The purpose of this tracking document is to track the status and most recent updates to every SIG in our database. It contains the necessary columns that is vital to the process of collection.

Below is the skeleton for a 'Sweep Sheet':
columndescription
sig_idRefers to the unique id of the SIG, important to have in case of discrepancy in name
sig_nameName of the SIG as on Admin
urlWeb address of the SIG's website, although it could sometimes be the SIG's social media site if web address not given
url_statusShow the availability of the SIG's web address, can be 'working', 'broken' or 'redirect'
release_statusAdmin release status of the SIG, can be 'live', 'internal' or 'admin'
rating_group'Yes' if the group does ratings, 'No' if not
recent_ratingThe latest rating published by the group if not the last updated on Admin
recent_endorsementsThe latest endorsement given by the group to election candidates if not the last updated on Admin
tracking_statusDetermines whether or not the SIG should still be tracked, can be 'active', 'inactive' or 'new'
check_dateDate when it was last checked by SIGS researcher
check_byInitials of SIGS researcher who last checked the SIG

URL Status

Tracking Status

Columns that needs to be updated for every check: url_status, tracking_status, check_date, check_by. The other columns will automatically updated on a timely basis from a queried results on another spreadsheet.
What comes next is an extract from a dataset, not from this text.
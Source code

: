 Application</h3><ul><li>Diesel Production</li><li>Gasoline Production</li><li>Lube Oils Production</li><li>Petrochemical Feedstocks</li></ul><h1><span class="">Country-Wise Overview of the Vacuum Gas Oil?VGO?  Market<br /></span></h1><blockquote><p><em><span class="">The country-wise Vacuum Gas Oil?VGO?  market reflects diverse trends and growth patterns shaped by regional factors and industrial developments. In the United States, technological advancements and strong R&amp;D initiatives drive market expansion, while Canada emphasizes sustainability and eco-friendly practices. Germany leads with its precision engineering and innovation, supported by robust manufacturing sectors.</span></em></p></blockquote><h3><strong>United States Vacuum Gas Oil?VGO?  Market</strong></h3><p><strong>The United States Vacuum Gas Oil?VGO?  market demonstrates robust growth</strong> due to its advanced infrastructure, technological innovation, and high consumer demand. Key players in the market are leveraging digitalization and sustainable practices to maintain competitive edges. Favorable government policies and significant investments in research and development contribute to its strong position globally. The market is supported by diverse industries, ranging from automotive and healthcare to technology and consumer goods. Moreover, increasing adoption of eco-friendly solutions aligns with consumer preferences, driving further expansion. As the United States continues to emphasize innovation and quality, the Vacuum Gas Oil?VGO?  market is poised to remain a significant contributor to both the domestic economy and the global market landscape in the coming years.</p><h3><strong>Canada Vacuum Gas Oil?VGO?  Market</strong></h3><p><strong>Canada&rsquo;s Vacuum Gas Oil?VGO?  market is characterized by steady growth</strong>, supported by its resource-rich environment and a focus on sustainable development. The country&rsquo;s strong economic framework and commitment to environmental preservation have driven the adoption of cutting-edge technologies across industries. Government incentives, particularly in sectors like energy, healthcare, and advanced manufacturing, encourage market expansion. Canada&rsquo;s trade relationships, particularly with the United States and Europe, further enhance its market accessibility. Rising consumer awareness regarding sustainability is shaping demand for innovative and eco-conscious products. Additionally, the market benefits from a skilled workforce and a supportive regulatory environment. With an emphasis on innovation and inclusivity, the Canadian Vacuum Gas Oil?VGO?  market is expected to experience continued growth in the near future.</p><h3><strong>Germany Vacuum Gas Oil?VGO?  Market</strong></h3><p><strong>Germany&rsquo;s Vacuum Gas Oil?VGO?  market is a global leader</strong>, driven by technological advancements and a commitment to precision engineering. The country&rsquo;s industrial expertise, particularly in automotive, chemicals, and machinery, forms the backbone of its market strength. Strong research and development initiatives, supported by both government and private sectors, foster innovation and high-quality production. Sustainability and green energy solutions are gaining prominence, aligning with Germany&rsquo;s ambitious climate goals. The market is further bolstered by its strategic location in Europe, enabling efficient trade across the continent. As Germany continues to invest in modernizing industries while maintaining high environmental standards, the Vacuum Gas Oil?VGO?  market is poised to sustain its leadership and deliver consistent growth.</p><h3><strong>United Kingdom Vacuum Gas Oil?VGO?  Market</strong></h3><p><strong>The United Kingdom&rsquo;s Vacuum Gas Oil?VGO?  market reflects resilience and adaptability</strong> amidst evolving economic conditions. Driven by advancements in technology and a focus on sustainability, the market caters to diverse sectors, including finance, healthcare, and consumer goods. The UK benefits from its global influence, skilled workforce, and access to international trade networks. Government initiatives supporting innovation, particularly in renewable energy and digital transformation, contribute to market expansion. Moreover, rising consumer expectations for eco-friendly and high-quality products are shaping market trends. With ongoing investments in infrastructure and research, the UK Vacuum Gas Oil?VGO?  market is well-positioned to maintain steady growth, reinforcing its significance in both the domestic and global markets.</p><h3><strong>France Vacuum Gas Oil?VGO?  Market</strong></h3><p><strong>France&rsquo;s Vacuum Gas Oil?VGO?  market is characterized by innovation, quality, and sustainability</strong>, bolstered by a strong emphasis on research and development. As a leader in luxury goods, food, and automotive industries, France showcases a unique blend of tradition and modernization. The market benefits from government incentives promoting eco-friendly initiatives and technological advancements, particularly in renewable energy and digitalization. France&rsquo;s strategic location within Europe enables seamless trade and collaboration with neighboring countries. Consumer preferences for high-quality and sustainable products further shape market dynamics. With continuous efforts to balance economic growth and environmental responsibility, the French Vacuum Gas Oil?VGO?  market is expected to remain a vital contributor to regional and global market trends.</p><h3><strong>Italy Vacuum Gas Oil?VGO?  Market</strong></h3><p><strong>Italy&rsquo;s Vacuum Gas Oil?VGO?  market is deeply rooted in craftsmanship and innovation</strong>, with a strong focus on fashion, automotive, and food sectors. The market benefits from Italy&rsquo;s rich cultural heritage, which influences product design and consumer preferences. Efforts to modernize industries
CEC Tracking Sheet (Spreadsheet)

The purpose of this document is to track collected ratings and endorsements. The general rule of thumb is that if there are ratings or endorsements that needs entered, it will be recorded down on the CEC sheet. There are three parts to the CEC: Collection, Entry and Checks. The tables below illustrates when it is split into three different parts, in reality, they appear along side in one sheet.

Collection
columndescription
spanYear or range of years the SIGS data covers in the file
stateState(s) that the SIGS data covers in the file
sig_idRefers to the unique id of the SIG, important to have in case of discrepancy in name
sig_namePreferably the name of the SIG as stated on Admin although sig_id will be referred to as a fail safe
data_typeThe type of SIGS data either categorized as 'ratings' or 'endorsements'
date_collectedDate when SIGS data was last obtained by SIGS researcher
collected_byInitials of SIGS researcher who obtained the SIGS data

These columns should be filled after the collected item is finalized and ready to be stored. The person can choose anytime after the collection of the files to document but it is recommended to document all that had been collected by the end of their shifts.

Entry
columndescription
entry_idRefers to the unique id of ratings or endorsements entry generated when initially entered onto admin
entry_methodThe method that was used to enter the SIGS data onto Admin
date_enteredDate when SIGS data was entered onto Admin by SIGS researcher
entered_byInitials of SIGS researcher who entered the SIGS data onto Admin

These columns should be filled after an entry is completed on Admin and the database had generated their unique ID(s). The person who entered on Admin for the collected item should fill these columns as soon as possible to avoid work falling through the cracks.

Checks
columndescription
date_taggedDate where entry was tagged by SIGS researcher
tagged_byInitials of SIGS researcher who tagged the entry on Admin, only applies to ratings
date_webcheckedDate when entry was web-checked by SIGS researcher
webchecked_byInitials of SIGS researcher who web-checked the entry

Depending if there is a time constraint, tagging and checking will not be necessary immediately after entry and can be done by other person as a way of cross checking. However, the person who is responsible for entry could see the potential errors while the other person might not.

Columns in Collection, Entry and Checks were color coded based on the name of the section in the order that was mentioned above. They were arranged into three sections because they are each a distinct process and can be perform in conjunction or separately. It is also specifically design to increase the flexibility of our work flow. For example, collected ratings or endorsements does not need to be entered immediately after collection, but it can be entered at another time or by other researchers who did not collect it.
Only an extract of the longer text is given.